(WORK REQUEST) The response should contain all of the records, copied exactly, and none of the images.

Rendered images with source text

== Segment start ==

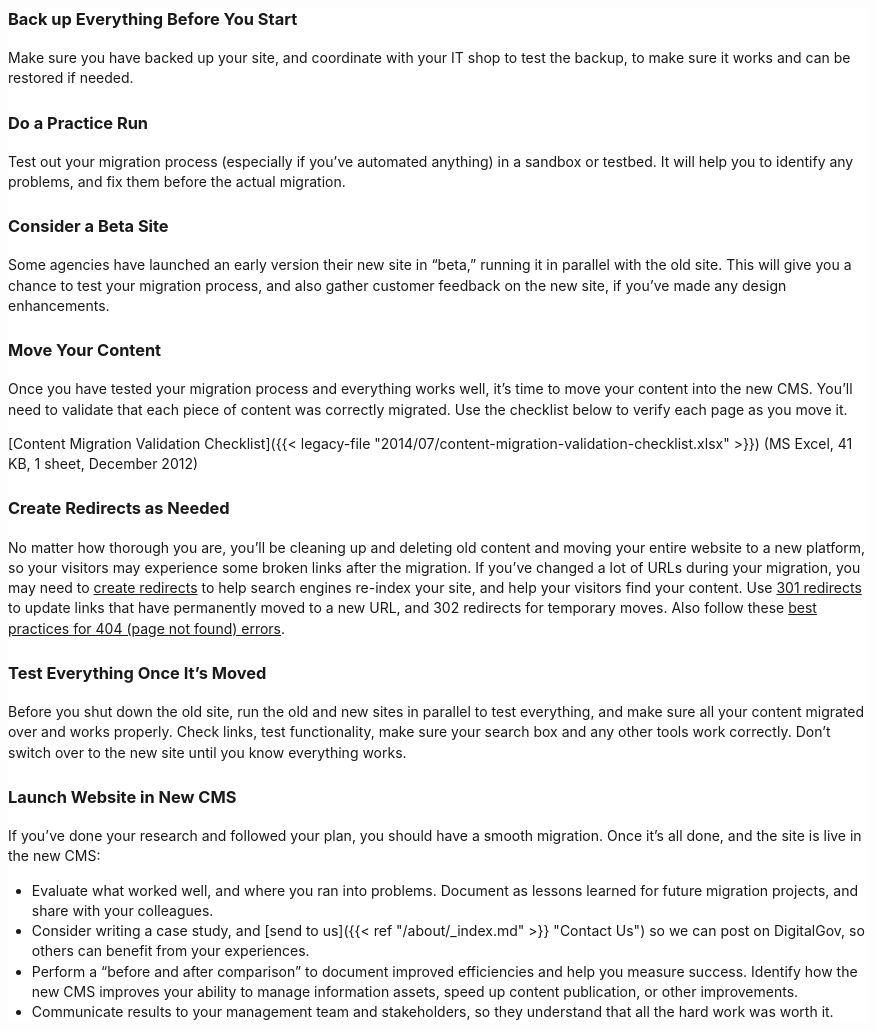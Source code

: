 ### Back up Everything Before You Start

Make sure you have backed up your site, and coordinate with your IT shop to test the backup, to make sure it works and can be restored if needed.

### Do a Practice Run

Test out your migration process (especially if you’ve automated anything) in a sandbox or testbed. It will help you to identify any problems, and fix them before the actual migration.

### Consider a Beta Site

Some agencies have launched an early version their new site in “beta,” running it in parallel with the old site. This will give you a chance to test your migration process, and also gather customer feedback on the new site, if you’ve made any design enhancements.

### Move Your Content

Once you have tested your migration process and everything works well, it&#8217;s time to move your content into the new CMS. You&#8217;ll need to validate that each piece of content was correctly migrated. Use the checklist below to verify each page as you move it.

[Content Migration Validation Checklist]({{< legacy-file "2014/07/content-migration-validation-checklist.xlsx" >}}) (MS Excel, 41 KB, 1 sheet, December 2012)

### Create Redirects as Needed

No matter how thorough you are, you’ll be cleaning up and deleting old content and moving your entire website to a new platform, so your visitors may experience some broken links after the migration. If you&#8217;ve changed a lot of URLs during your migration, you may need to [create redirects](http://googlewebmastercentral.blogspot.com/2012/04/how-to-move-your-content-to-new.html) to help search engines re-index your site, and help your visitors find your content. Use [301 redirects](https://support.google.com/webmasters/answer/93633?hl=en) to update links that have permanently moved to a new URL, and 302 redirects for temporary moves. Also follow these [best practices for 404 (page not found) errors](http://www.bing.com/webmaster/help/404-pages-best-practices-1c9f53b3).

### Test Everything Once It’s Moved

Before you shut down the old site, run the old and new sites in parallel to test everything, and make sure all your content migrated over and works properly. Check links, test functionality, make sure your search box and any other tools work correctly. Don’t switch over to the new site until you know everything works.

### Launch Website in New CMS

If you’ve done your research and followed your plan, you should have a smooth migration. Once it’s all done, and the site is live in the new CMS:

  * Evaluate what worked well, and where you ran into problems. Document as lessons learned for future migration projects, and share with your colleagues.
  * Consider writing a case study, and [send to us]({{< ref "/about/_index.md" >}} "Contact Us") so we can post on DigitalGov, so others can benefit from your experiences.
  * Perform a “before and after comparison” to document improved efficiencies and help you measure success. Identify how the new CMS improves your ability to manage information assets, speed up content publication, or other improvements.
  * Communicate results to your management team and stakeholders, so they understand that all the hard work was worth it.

== Segment end ==

(EXPECTED ANSWER)
Source code

: ### Back up Everything Before You Start

Make sure you have backed up your site, and coordinate with your IT shop to test the backup, to make sure it works and can be restored if needed.

### Do a Practice Run

Test out your migration process (especially if you’ve automated anything) in a sandbox or testbed. It will help you to identify any problems, and fix them before the actual migration.

### Consider a Beta Site

Some agencies have launched an early version their new site in “beta,” running it in parallel with the old site. This will give you a chance to test your migration process, and also gather customer feedback on the new site, if you’ve made any design enhancements.

### Move Your Content

Once you have tested your migration process and everything works well, it&#8217;s time to move your content into the new CMS. You&#8217;ll need to validate that each piece of content was correctly migrated. Use the checklist below to verify each page as you move it.

[Content Migration Validation Checklist]({{< legacy-file "2014/07/content-migration-validation-checklist.xlsx" >}}) (MS Excel, 41 KB, 1 sheet, December 2012)

### Create Redirects as Needed

No matter how thorough you are, you’ll be cleaning up and deleting old content and moving your entire website to a new platform, so your visitors may experience some broken links after the migration. If you&#8217;ve changed a lot of URLs during your migration, you may need to [create redirects](http://googlewebmastercentral.blogspot.com/2012/04/how-to-move-your-content-to-new.html) to help search engines re-index your site, and help your visitors find your content. Use [301 redirects](https://support.google.com/webmasters/answer/93633?hl=en) to update links that have permanently moved to a new URL, and 302 redirects for temporary moves. Also follow these [best practices for 404 (page not found) errors](http://www.bing.com/webmaster/help/404-pages-best-practices-1c9f53b3).

### Test Everything Once It’s Moved

Before you shut down the old site, run the old and new sites in parallel to test everything, and make sure all your content migrated over and works properly. Check links, test functionality, make sure your search box and any other tools work correctly. Don’t switch over to the new site until you know everything works.

### Launch Website in New CMS

If you’ve done your research and followed your plan, you should have a smooth migration. Once it’s all done, and the site is live in the new CMS:

  * Evaluate what worked well, and where you ran into problems. Document as lessons learned for future migration projects, and share with your colleagues.
  * Consider writing a case study, and [send to us]({{< ref "/about/_index.md" >}} "Contact Us") so we can post on DigitalGov, so others can benefit from your experiences.
  * Perform a “before and after comparison” to document improved efficiencies and help you measure success. Identify how the new CMS improves your ability to manage information assets, speed up content publication, or other improvements.
  * Communicate results to your management team and stakeholders, so they understand that all the hard work was worth it.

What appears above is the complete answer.